This is a great set. It's the last Topps baseball product produced in the classic Topps Cheapo Grey™ cardboard. It's a whopper of a Bowman set at 704 cards. Topps got fancy and included cards with a tiny foil stamp on them at one per pack. Foil? On Cards?? MADNESS!! It's also loaded with rookie cards including Ivan Rodriguez, Jeff Bagwell, Jim Thome, Mike Mussina, Kenny Lofton, Jeremy Burnitz, Tim Salmon, Carl Everett and the King of the Rookies in this set, Chipper Jones. There's even gum! I grabbed 10 packs of this last weekend and I wish I had bought the whole box now. Out of the 10, I immediately ripped 4 packs, dropped one under my car seat and can't find it and had five saved for later. Well, four now, 'cause this one's getting opened. If I pull the Chipper, I'll be so happy I'll chew the gum.
one piece of nervous gum
120 Jody Reed
106 Jeff Tackett RC
283 Ruben Sierra
344 Melido Perez
15 Mike Timlin
615 Ronnie Walden
240 Brain Holman
592 Alfredo Griffin
379 Barry Larkin foil
122 Jack Clark
277 Jack Daugherty
333 Brian Harper
136 Cecil Fielder
231 Harold Baines
No Chipper, but still a nice pack. My SCD Price guide says this set imitates the 1953 Bowman set. I don't recall purple, blue and orange borders on any 1953 cards I've ever seen. They may be talking about the photography though which in most cases is pretty nice. Mike Timlin's badly lit mug shot is an exception, but most of the other portraits are all nicely done, usually with the player looking wistfully off in the distance while white, fluffy clouds float in the background. The action shots are even better. Flip Ruben Sierra's batting stance and you could turn the three cards into a SportFlics card with a perfect swing. If I could figure out how to make an animated gif in MSPaint, I'd show you. Melido Perez is wearing one of the many throwback White Sox uniforms that caused the Sox to be my favorite AL team in the early 90's. Cecil Fielder and Jack Clark are both chilling out and leaning on their bats. Jack is wearing a hefty bag for no apparent reason and I sincerely hope Cecil's bat was reinforced with steel rebar. Actually, that would make for a kick ass bat card... wood with a slice of rebar right in the middle, kinda like Manny's Pacific card. Harold Baines is shown in the batting cage, which is very appropriate since the man was a professional hitter. Hopefully the Hall of Fame voters realize that one day.

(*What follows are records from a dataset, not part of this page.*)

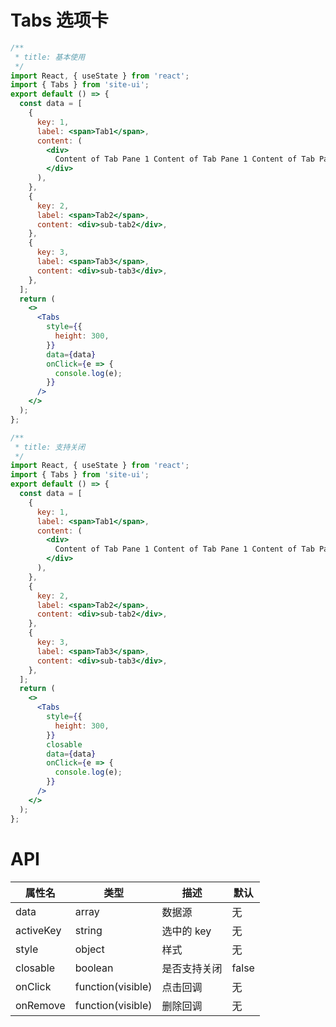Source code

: # Tabs 选项卡

```jsx
/**
 * title: 基本使用
 */
import React, { useState } from 'react';
import { Tabs } from 'site-ui';
export default () => {
  const data = [
    {
      key: 1,
      label: <span>Tab1</span>,
      content: (
        <div>
          Content of Tab Pane 1 Content of Tab Pane 1 Content of Tab Pane 1
        </div>
      ),
    },
    {
      key: 2,
      label: <span>Tab2</span>,
      content: <div>sub-tab2</div>,
    },
    {
      key: 3,
      label: <span>Tab3</span>,
      content: <div>sub-tab3</div>,
    },
  ];
  return (
    <>
      <Tabs
        style={{
          height: 300,
        }}
        data={data}
        onClick={e => {
          console.log(e);
        }}
      />
    </>
  );
};
```

```jsx
/**
 * title: 支持关闭
 */
import React, { useState } from 'react';
import { Tabs } from 'site-ui';
export default () => {
  const data = [
    {
      key: 1,
      label: <span>Tab1</span>,
      content: (
        <div>
          Content of Tab Pane 1 Content of Tab Pane 1 Content of Tab Pane 1
        </div>
      ),
    },
    {
      key: 2,
      label: <span>Tab2</span>,
      content: <div>sub-tab2</div>,
    },
    {
      key: 3,
      label: <span>Tab3</span>,
      content: <div>sub-tab3</div>,
    },
  ];
  return (
    <>
      <Tabs
        style={{
          height: 300,
        }}
        closable
        data={data}
        onClick={e => {
          console.log(e);
        }}
      />
    </>
  );
};
```

# API

| **属性名** | **类型**          | **描述**     | **默认** |
| ---------- | ----------------- | ------------ | -------- |
| data       | array             | 数据源       | 无       |
| activeKey  | string            | 选中的 key   | 无       |
| style      | object            | 样式         | 无       |
| closable   | boolean           | 是否支持关闭 | false    |
| onClick    | function(visible) | 点击回调     | 无       |
| onRemove   | function(visible) | 删除回调     | 无       |
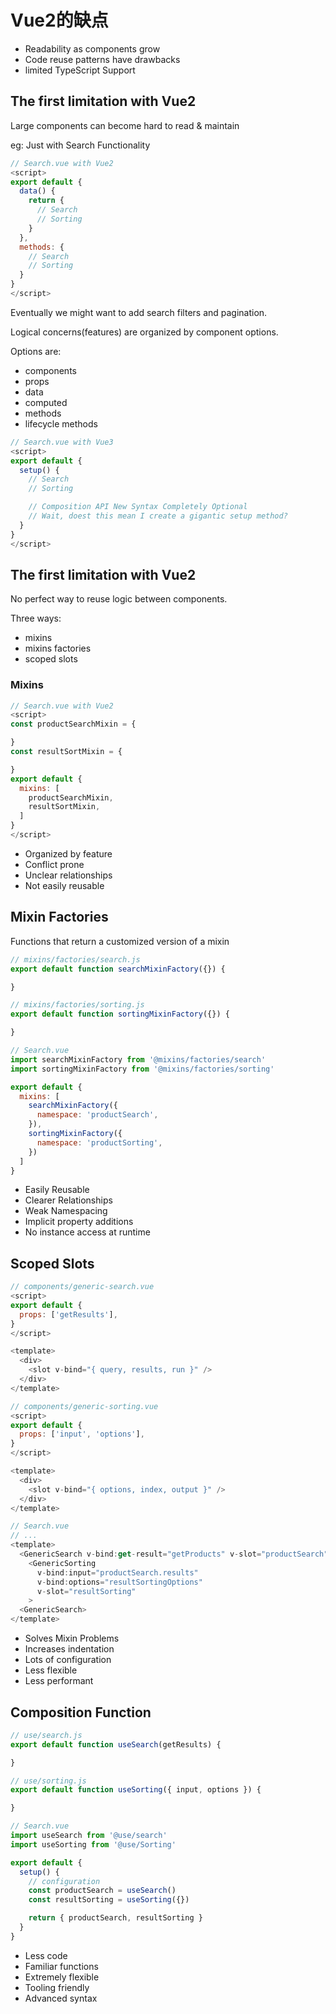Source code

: # Vue2的缺点
  - Readability as components grow
  - Code reuse patterns have drawbacks
  - limited TypeScript Support

## The first limitation with Vue2
Large components can become hard to read & maintain

eg: Just with Search Functionality

```javascript
// Search.vue with Vue2
<script>
export default {
  data() {
    return {
      // Search
      // Sorting
    }
  },
  methods: {
    // Search
    // Sorting
  }
}
</script>
```
Eventually we might want to add search filters and pagination.

Logical concerns(features) are organized by component options.

Options are:
- components
- props
- data
- computed
- methods
- lifecycle methods

```javascript
// Search.vue with Vue3
<script>
export default {
  setup() {
    // Search
    // Sorting

    // Composition API New Syntax Completely Optional
    // Wait, doest this mean I create a gigantic setup method?
  }
}
</script>
```

## The first limitation with Vue2
No perfect way to reuse logic between components.

Three ways:
- mixins
- mixins factories
- scoped slots

### Mixins
```javascript
// Search.vue with Vue2
<script>
const productSearchMixin = {

}
const resultSortMixin = {

}
export default {
  mixins: [
    productSearchMixin,
    resultSortMixin,
  ]
}
</script>
```

- Organized by feature
- Conflict prone
- Unclear relationships
- Not easily reusable

## Mixin Factories
Functions that return a customized version of a mixin

```javascript
// mixins/factories/search.js
export default function searchMixinFactory({}) {

}
```

```javascript
// mixins/factories/sorting.js
export default function sortingMixinFactory({}) {

}
```

```javascript
// Search.vue
import searchMixinFactory from '@mixins/factories/search'
import sortingMixinFactory from '@mixins/factories/sorting'

export default {
  mixins: [
    searchMixinFactory({
      namespace: 'productSearch',
    }),
    sortingMixinFactory({
      namespace: 'productSorting',
    })
  ]
}
```

- Easily Reusable
- Clearer Relationships
- Weak Namespacing
- Implicit property additions
- No instance access at runtime

## Scoped Slots

```javascript
// components/generic-search.vue
<script>
export default {
  props: ['getResults'],
}
</script>

<template>
  <div>
    <slot v-bind="{ query, results, run }" />
  </div>
</template>
```

```javascript
// components/generic-sorting.vue
<script>
export default {
  props: ['input', 'options'],
}
</script>

<template>
  <div>
    <slot v-bind="{ options, index, output }" />
  </div>
</template>
```

```javascript
// Search.vue
// ...
<template>
  <GenericSearch v-bind:get-result="getProducts" v-slot="productSearch">
    <GenericSorting
      v-bind:input="productSearch.results"
      v-bind:options="resultSortingOptions"
      v-slot="resultSorting"
    >
  <GenericSearch>
</template>
```

- Solves Mixin Problems
- Increases indentation
- Lots of configuration
- Less flexible
- Less performant

## Composition Function

```javascript
// use/search.js
export default function useSearch(getResults) {

}
```

```javascript
// use/sorting.js
export default function useSorting({ input, options }) {

}
```

```javascript
// Search.vue
import useSearch from '@use/search'
import useSorting from '@use/Sorting'

export default {
  setup() {
    // configuration
    const productSearch = useSearch()
    const resultSorting = useSorting({})

    return { productSearch, resultSorting }
  }
}
```

- Less code
- Familiar functions
- Extremely flexible
- Tooling friendly
- Advanced syntax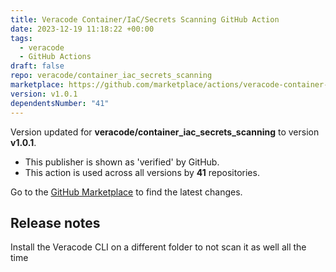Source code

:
 ```yaml
---
title: Veracode Container/IaC/Secrets Scanning GitHub Action
date: 2023-12-19 11:18:22 +00:00
tags:
  - veracode
  - GitHub Actions
draft: false
repo: veracode/container_iac_secrets_scanning
marketplace: https://github.com/marketplace/actions/veracode-container-iac-secrets-scanning-github-action
version: v1.0.1
dependentsNumber: "41"
---
```



Version updated for **veracode/container_iac_secrets_scanning** to version **v1.0.1**.
- This publisher is shown as 'verified' by GitHub.
- This action is used across all versions by **41** repositories.

Go to the [GitHub Marketplace](https://github.com/marketplace/actions/veracode-container-iac-secrets-scanning-github-action) to find the latest changes.

## Release notes

Install the Veracode CLI on a different folder to not scan it as well all the time
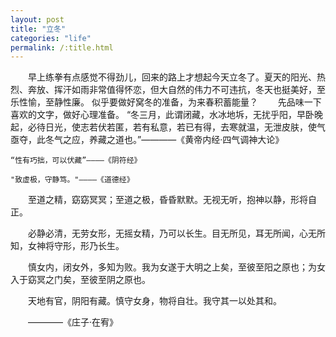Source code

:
 ```yaml
---
layout: post
title: "立冬"
categories: "life"
permalink: /:title.html
---
```


&emsp;&emsp;早上练拳有点感觉不得劲儿，回来的路上才想起今天立冬了。夏天的阳光、热烈、奔放、挥汗如雨非常值得怀恋，但大自然的伟力不可违抗，冬天也挺美好，至乐性愉，至静性廉。
似乎要做好窝冬的准备，为来春积蓄能量？
&emsp;&emsp;先品味一下喜欢的文字，做好心理准备。
	“冬三月，此谓闭藏，水冰地坼，无扰乎阳，早卧晚起，必待日光，使志若伏若匿，若有私意，若已有得，去寒就温，无泄皮肤，使气亟夺，此冬气之应，养藏之道也。”————《黄帝内经·四气调神大论》

	“性有巧拙，可以伏藏”————《阴符经》

	"致虚极，守静笃。"————《道德经》

&emsp;&emsp;至道之精，窈窈冥冥；至道之极，昏昏默默。无视无听，抱神以静，形将自正。

&emsp;&emsp;必静必清，无劳女形，无摇女精，乃可以长生。目无所见，耳无所闻，心无所知，女神将守形，形乃长生。

&emsp;&emsp;慎女内，闭女外，多知为败。我为女遂于大明之上矣，至彼至阳之原也；为女入于窈冥之门矣，至彼至阴之原也。

&emsp;&emsp;天地有官，阴阳有藏。慎守女身，物将自壮。我守其一以处其和。

&emsp;&emsp;————《庄子·在宥》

I love the 91 Bowman set and have busted a ton of it. My uncles and I used to scoop up boxes of this stuff for somewhere between $5 and $9 a box all of the time and then grading became the big thing and dealers busted cases of this stuff to get the rookies graded and the prices climbed a bit back to their full suggested retail price of $18 a box.
ReplyDeleteIt was thanks to this set that I collected the 92 set and picked up plenty of it at normal prices before it shot through the roof, but that set seems to drop a little lower in price each year as Piazza gets older and older.